MorphXAI: An Explainable Framework for Morphological Analysis of Parasites in Blood Smear Images
Aqsa Yousaf, Sint Sint Win, Megan Coffee, Habeeb Olufowobi
TL;DR
The paper tackles the need for interpretable automated parasite detection in blood smears by integrating morphological reasoning into the detection pipeline. It introduces MorphXAI, a morphology-guided extension of RT-DETRv3 that adds a Morphological Decoder to predict structured attributes (shape, curvature, dot count, flagellum, developmental stage) alongside bounding boxes; this is supported by a clinician-annotated dataset for three parasite species. A GT2MorphologyTarget data pipeline and a joint optimization ensure explanations are faithful to expert reasoning while preserving detection accuracy. Empirically, MorphXAI achieves a modest gain in $AP^{.50:.95}$ over a strong baseline and yields high attribute accuracies with real-time performance, demonstrating that clinically meaningful explanations can be embedded into automated parasite analysis.
Abstract
Parasitic infections remain a pressing global health challenge, particularly in low-resource settings where diagnosis still depends on labor-intensive manual inspection of blood smears and the availability of expert domain knowledge. While deep learning models have shown strong performance in automating parasite detection, their clinical usefulness is constrained by limited interpretability. Existing explainability methods are largely restricted to visual heatmaps or attention maps, which highlight regions of interest but fail to capture the morphological traits that clinicians rely on for diagnosis. In this work, we present MorphXAI, an explainable framework that unifies parasite detection with fine-grained morphological analysis. MorphXAI integrates morphological supervision directly into the prediction pipeline, enabling the model to localize parasites while simultaneously characterizing clinically relevant attributes such as shape, curvature, visible dot count, flagellum presence, and developmental stage.

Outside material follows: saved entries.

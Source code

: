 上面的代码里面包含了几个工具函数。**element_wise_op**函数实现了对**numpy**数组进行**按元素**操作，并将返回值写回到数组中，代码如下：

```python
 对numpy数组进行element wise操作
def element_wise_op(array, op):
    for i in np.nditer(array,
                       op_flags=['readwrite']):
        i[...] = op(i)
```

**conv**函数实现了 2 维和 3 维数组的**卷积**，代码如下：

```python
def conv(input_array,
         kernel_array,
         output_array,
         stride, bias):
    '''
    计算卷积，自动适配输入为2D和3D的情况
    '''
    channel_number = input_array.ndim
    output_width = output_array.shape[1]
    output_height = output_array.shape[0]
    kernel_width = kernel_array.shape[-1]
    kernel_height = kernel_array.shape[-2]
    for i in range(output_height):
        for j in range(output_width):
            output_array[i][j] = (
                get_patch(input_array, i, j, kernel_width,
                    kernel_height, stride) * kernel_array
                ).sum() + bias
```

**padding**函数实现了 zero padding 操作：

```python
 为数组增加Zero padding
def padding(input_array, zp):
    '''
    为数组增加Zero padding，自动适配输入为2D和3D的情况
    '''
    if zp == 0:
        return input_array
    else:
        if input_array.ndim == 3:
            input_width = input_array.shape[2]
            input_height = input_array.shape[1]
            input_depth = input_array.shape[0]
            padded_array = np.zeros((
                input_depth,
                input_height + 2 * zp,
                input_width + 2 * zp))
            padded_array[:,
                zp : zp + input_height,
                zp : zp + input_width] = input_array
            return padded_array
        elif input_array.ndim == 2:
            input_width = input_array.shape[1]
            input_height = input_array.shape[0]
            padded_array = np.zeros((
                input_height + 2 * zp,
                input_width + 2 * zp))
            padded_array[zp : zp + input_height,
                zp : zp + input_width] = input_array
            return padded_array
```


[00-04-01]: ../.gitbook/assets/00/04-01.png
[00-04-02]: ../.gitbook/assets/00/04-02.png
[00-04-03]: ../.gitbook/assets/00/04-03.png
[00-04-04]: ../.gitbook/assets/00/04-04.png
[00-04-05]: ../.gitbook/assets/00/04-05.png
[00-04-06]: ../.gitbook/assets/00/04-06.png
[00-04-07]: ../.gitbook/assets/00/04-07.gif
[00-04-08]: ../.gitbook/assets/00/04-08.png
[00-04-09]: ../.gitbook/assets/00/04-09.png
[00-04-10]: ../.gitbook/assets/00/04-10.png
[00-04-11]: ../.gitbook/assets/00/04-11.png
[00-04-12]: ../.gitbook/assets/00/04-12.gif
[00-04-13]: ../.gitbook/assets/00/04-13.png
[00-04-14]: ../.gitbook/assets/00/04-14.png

To support this task, we curate a clinician-annotated dataset of three parasite species (Leishmania, Trypanosoma brucei, and Trypanosoma cruzi) with detailed morphological labels, establishing a new benchmark for interpretable parasite analysis. Experimental results show that MorphXAI not only improves detection performance over the baseline but also provides structured, biologically meaningful explanations.